Home  >  Article  >  Backend Development  >  ADO.NET reads EXCEL implementation code ((c#))

ADO.NET reads EXCEL implementation code ((c#))

高洛峰
高洛峰Original
2017-01-13 16:57:161443browse

// Connection string

// 连接字符串            
         string xlsPath = Server.MapPath("~/app_data/somefile.xls"); // 绝对物理路径
         string connStr = "Provider=Microsoft.Jet.OLEDB.4.0;" +
                         "Extended Properties=Excel 8.0;" + 
                         "data source=" + xlsPath;
         // 查询语句
         string sql = "SELECT * FROM [Sheet1$]";
         DataSet ds = new DataSet();
         OleDbDataAdapter da = new OleDbDataAdapter(sql, connStr);
         da.Fill(ds);    // 填充DataSet        

         // 在这里对DataSet中的数据进行操作       

         // 输出,绑定数据
         GridView1.DataSource = ds.Tables[0]; 
         GridView1.DataBind();

is very simple, right? ! Everything is just like operating a database, except that you need to pay attention to:
1. The data provider uses Jet, and you need to specify the Extended Properties keyword to set Excel-specific properties. Different versions of Excel correspond to different property values: the valid Excel version for the Extended Properties value.
For Microsoft Excel 8.0 (97), 9.0 (2000), and 10.0 (2002) workbooks, use Excel 8.0.

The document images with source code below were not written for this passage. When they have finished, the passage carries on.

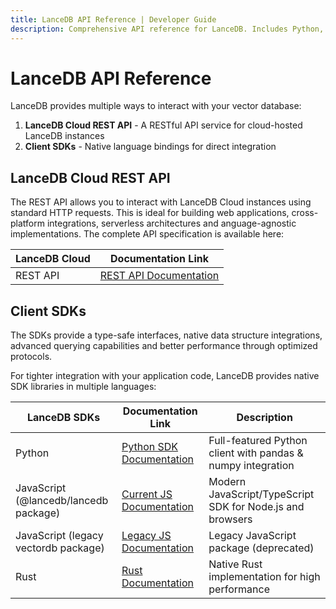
 ```yaml
---
title: LanceDB API Reference | Developer Guide
description: Comprehensive API reference for LanceDB. Includes Python, JavaScript, and Rust SDK documentation, with detailed examples and usage guidelines.
---
```

# LanceDB API Reference

LanceDB provides multiple ways to interact with your vector database:

1. **LanceDB Cloud REST API** - A RESTful API service for cloud-hosted LanceDB instances
2. **Client SDKs** - Native language bindings for direct integration

## LanceDB Cloud REST API

The REST API allows you to interact with LanceDB Cloud instances using standard HTTP requests. This is ideal for building web applications, cross-platform integrations, serverless architectures and anguage-agnostic implementations. The complete API specification is available here:

| LanceDB Cloud | Documentation Link |
|--------------|-------------------|
| REST API | [REST API Documentation](cloud/rest.md) |

## Client SDKs

The SDKs provide a type-safe interfaces, native data structure integrations, advanced querying capabilities and better performance through optimized protocols.

For tighter integration with your application code, LanceDB provides native SDK libraries in multiple languages:

| LanceDB SDKs | Documentation Link | Description |
|--------------|-------------------|-------------|
| Python | [Python SDK Documentation](python/python.md) | Full-featured Python client with pandas & numpy integration |
| JavaScript (@lancedb/lancedb package) | [Current JS Documentation](js/globals.md) | Modern JavaScript/TypeScript SDK for Node.js and browsers |
| JavaScript (legacy vectordb package) | [Legacy JS Documentation](javascript/modules.md) | Legacy JavaScript package (deprecated) |
| Rust | [Rust Documentation](https://docs.rs/lancedb/latest/lancedb/index.html) | Native Rust implementation for high performance |


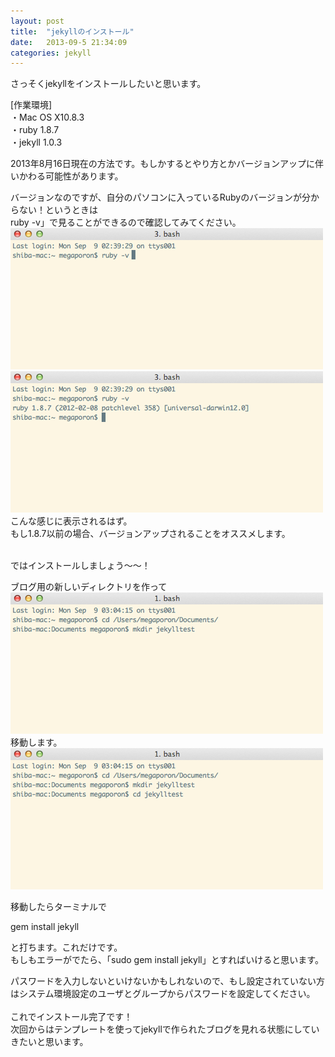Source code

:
 ```yaml
---
layout: post
title:  "jekyllのインストール"
date:   2013-09-5 21:34:09
categories: jekyll
---
```


さっそくjekyllをインストールしたいと思います。

[作業環境]<br>
・Mac OS X10.8.3<br>
・ruby 1.8.7<br>
・jekyll 1.0.3<br>

2013年8月16日現在の方法です。もしかするとやり方とかバージョンアップに伴いかわる可能性があります。

バージョンなのですが、自分のパソコンに入っているRubyのバージョンが分からない！というときは<br>
ruby -v」で見ることができるので確認してみてください。<br>
<img src="/images/08.png" alt=""><br>
<img src="/images/09.png" alt=""><br>
こんな感じに表示されるはず。<br>
もし1.8.7以前の場合、バージョンアップされることをオススメします。
<br>
<br>

ではインストールしましょう〜〜！	

ブログ用の新しいディレクトリを作って<br>
<img src="/images/11.png" alt=""><br>
移動します。<br>
<img src="/images/12.png" alt=""><br>

移動したらターミナルで

gem install jekyll

と打ちます。これだけです。<br>
もしもエラーがでたら、「sudo gem install jekyll」とすればいけると思います。

パスワードを入力しないといけないかもしれないので、もし設定されていない方はシステム環境設定のユーザとグループからパスワードを設定してください。
<br>
<br>
これでインストール完了です！<br>
次回からはテンプレートを使ってjekyllで作られたブログを見れる状態にしていきたいと思います。	

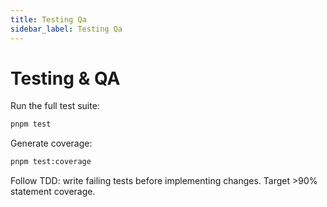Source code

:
```yaml
---
title: Testing Qa
sidebar_label: Testing Qa
---
```


# Testing & QA

Run the full test suite:

```bash
pnpm test
```

Generate coverage:

```bash
pnpm test:coverage
```

Follow TDD: write failing tests before implementing changes. Target >90% statement coverage.
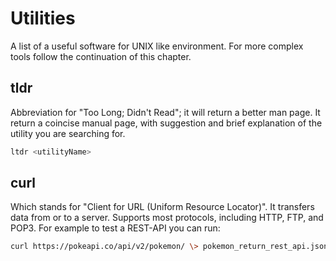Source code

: # Utilities

A list of a useful software for UNIX like environment. For more complex tools follow the 
continuation of this chapter.

## tldr

Abbreviation for "Too Long; Didn't Read"; it will return a better man page.
It return a coincise manual page, with suggestion and brief explanation of the utility you are
searching for.

```sh
ltdr <utilityName>
```

## curl 

Which stands for "Client for URL (Uniform Resource Locator)". It transfers data from 
or to a server. Supports most protocols, including HTTP, FTP, and POP3. For example 
to test a REST-API you can run:

```sh 
curl https://pokeapi.co/api/v2/pokemon/ \> pokemon_return_rest_api.json
```

<!--  Script to show the footer   -->
<html>
<script
    src="https://code.jquery.com/jquery-3.3.1.js"
    integrity="sha256-2Kok7MbOyxpgUVvAk/HJ2jigOSYS2auK4Pfzbm7uH60="
    crossorigin="anonymous">
</script>
<script>
$(function(){
  $("#footer").load("../../footers/footer.html");
});
</script>
<body>
<div id="footer"></div>
</body>
</html>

For Microsoft Excel 5.0 and 7.0 (95) workbooks, use Excel 5.0.

For Microsoft Excel 4.0 workbooks, please use Excel 4.0.

For Microsoft Excel 3.0 workbooks, please use Excel 3.0.

ref:
http://msdn.microsoft.com/library/chs/default.asp?url=/library/CHS/dv_vbcode/html/vbtskcodeexamplereadingexceldataintodataset.asp

2 . The data source path uses the physical absolute path (same as Access)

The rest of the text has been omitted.